Tak ada lagi yang bicara di antara kami kami sibuk dengan pikiran masing-masing. Lift ini bahkan berjalan begitu lambat yang membuat dadaku langsung sesak. Apa yang salah?
Dia terus memegangi pipinya sampai pintu lift terbuka. Sejujurnya aku merasa bersalah, tentu saja. Aku masih memiliki hati nurani. Walaupun terhadap pria-pria aneh seperti dirinya, maksudku pria nerdy.
"Mampir untuk mengobati lukamu?" tawarku yang langsung dibalas dengan delikan. Apakah pria ini tak bisa mengeluarkan ekspresi lain kecuali mendelik?
"Laura tak tinggal disana lebih dari setahun, dan kau baru berada disana tadi malam. Aku tak yakin kalian menyimpan obat-obatan," katanya acuh lalu kemudian menekan kode pengamannya sendiri. "Masuklah, obati aku didalam.
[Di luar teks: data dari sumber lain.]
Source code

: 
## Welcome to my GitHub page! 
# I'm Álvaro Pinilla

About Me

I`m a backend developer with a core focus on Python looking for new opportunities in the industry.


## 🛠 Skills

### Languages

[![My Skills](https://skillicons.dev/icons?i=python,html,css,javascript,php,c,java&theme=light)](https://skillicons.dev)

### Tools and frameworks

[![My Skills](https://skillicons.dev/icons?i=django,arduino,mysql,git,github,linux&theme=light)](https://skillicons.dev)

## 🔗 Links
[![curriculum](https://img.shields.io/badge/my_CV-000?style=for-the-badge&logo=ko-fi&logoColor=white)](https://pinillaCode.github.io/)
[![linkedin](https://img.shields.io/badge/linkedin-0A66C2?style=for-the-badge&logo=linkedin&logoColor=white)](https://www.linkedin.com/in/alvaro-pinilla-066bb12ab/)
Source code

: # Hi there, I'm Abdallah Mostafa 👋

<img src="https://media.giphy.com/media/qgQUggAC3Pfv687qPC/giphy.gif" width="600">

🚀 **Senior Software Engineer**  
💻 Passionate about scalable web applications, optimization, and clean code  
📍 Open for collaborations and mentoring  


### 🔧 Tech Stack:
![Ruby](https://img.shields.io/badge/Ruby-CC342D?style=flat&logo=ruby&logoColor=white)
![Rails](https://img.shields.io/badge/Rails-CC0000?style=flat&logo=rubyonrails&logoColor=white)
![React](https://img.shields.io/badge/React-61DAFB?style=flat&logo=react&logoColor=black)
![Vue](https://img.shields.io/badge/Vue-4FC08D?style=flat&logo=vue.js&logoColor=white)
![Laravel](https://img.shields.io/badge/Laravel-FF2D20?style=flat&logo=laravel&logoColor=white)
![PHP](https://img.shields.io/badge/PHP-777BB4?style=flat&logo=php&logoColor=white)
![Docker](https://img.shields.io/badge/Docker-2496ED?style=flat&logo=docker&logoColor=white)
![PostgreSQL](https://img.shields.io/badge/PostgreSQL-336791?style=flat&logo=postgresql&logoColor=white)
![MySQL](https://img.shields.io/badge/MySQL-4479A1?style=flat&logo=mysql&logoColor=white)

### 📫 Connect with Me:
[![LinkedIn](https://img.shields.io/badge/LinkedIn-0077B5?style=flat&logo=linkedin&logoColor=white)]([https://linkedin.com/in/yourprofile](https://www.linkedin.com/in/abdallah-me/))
Aku tidak akan melakukan sesuatu yang kurang ajar lagi setelah tahu betapa sakitnya tamparanmu."
Aku menggaruk dahiku tak enak, "Eh ... Baiklah."
∞∞∞
Andrew Smart. Nama yang lucu.
Aku baru mengetahui nama tersebut ketika melihat beberapa pigura miliknya yang bertuliskan nama dan momen-momen apa saja dia hadiri.
Sepertinya dia memang seorang kutu buku sejati. Semua sudut ruangan ini dipenuhi oleh berbagai macam buku dan benar dugaanku, berbagai macam video game tersimpan rapi di dalam sebuah lemari kaca.
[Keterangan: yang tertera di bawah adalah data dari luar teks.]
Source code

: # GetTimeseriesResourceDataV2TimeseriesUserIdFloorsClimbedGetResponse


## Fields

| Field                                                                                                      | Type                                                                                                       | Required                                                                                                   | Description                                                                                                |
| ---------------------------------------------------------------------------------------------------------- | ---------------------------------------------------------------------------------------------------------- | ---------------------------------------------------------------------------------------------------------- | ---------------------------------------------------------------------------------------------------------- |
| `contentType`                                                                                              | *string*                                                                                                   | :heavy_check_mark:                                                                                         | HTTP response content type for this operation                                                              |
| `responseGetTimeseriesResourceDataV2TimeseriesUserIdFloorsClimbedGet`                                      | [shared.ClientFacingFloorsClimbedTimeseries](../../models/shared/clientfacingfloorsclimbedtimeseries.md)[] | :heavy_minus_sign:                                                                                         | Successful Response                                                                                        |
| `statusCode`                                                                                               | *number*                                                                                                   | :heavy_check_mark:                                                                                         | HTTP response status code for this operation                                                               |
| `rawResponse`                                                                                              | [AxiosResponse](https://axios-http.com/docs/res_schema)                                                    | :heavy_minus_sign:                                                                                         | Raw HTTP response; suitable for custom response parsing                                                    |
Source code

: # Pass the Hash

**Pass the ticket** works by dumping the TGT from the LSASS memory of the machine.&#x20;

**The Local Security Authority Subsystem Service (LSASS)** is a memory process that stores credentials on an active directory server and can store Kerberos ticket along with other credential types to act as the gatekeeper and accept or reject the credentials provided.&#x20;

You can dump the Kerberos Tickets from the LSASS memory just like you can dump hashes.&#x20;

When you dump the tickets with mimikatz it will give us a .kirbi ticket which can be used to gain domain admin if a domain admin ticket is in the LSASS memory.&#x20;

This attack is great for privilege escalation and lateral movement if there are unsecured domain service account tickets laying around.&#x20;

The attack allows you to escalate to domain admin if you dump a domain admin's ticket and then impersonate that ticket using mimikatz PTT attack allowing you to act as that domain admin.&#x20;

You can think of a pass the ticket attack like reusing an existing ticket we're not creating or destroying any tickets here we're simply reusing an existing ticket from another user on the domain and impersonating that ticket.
"Senang dengan apa yang kau lihat?" aku terkejut dan langsung berbalik, rambutnya acak-acakan dan tampak basah. Kali ini dia tidak menggunakan kacamata dan terbukti dia memang lebih tampan tanpa kacamata. Namun, warna merah di pipinya benar-benar mengganggu.
Dia duduk di sebuah sofa di depan TV dan menepuk-nepuk sisi yang berbeda. "Kemari, dan obati memarku!" perintahnya yang langsung aku turuti dengan segera.
Aku mengompres pipinya dengan campuran ramuan cina yang aku tak tahu bagaimana membacanya. Dia hanya diam bermain ponsel sambil sesekali meringis. Aku tak berani mengajaknya bicara, tentu saja takut menghadapi delikan serta kemarahannya lagi.
"Kau," panggilnya yang membuat aku tersadar jika sedang memperhatikan wajahnya, "Kenapa kau memerlukan seorang hacker?"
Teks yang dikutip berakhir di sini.